A “Season Pass” basically plays in to the same pre-order culture that has become so ingrained in to the game industry anyway. It’s a matter of convenience for a lot of people. Instead of paying $3-$8 per DLC pack as they release, you buy one season pass for $15-$50 and get all future DLC on the day it releases.
Which admittedly is actually… fine? I guess? Maybe? I mean, if it’s worth it. I bought the season pass for Mario Kart 8 and I have no regrets about that. The price was extremely reasonable (I think it was $12?) for something like 40% more tracks to race on.
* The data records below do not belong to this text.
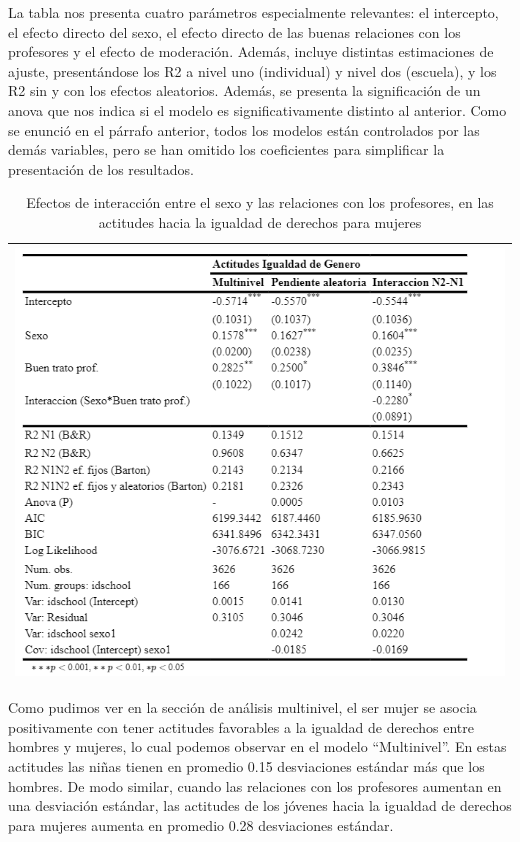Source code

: \documentclass[12pt,twoside]{templates/facsothesis}
\begin{document}
La tabla nos presenta cuatro parámetros especialmente relevantes: el intercepto, el efecto directo del sexo, el efecto directo de las buenas relaciones con los profesores y el efecto de moderación. Además, incluye distintas estimaciones de ajuste, presentándose los R2 a nivel uno (individual) y nivel dos (escuela), y los R2 sin y con los efectos aleatorios. Además, se presenta la significación de un anova que nos indica si el modelo es significativamente distinto al anterior. Como se enunció en el párrafo anterior, todos los modelos están controlados por las demás variables, pero se han omitido los coeficientes para simplificar la presentación de los resultados.

\begin{longtable}[]{@{}l@{}}
\caption{\label{tab:unnamed-chunk-11}Efectos de interacción entre el sexo y las relaciones con los profesores, en las actitudes hacia la igualdad de derechos para mujeres}\tabularnewline
\toprule
\endhead
\includegraphics[width=\textwidth,height=0.8\textheight]{input/images/INTERACCION1.png} \\
\bottomrule
\end{longtable}

Como pudimos ver en la sección de análisis multinivel, el ser mujer se asocia positivamente con tener actitudes favorables a la igualdad de derechos entre hombres y mujeres, lo cual podemos observar en el modelo ``Multinivel''. En estas actitudes las niñas tienen en promedio 0.15 desviaciones estándar más que los hombres. De modo similar, cuando las relaciones con los profesores aumentan en una desviación estándar, las actitudes de los jóvenes hacia la igualdad de derechos para mujeres aumenta en promedio 0.28 desviaciones estándar.
\end{document}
But Season Passes inherit a lot of the same problems that DLC in general does, and that’s putting the cart before the horse. It’s about designing a game and specifically having DLC as part of the design document, like a developer is specifically holding content back to sell separately later on. In the case of Mario Kart 8, there were hints at DLC possibly existing in the game code at launch, but it was months after release before Nintendo actually confirmed their DLC plans and revealed the season pass (presumably in that scenario, the DLC code on the retail disc was a “just in case” measure).
Then you have Evolve, which teased DLC and season pass content before showing any gameplay footage or even screenshots. Something similar just happened with Shadow of War – the box art and DLC plans leaked nearly 48 hours in advance of the trailer reveal, and even then, the trailer itself was all CG. For at least a week we knew a game was coming, we knew what DLC it was going to have, but we had no idea what the game itself actually looked or played like, outside of a vague assumption.
That’s bad. Really bad. That’s the very definition of “counting your chickens before they hatch.” It’s those kinds of practices that add on to the razors edge most AAA developers dance upon, where any tiny misstep can sink a multi-million dollar company. At that point they are literally putting themselves in front of a firing squad, hoping for the guns to jam.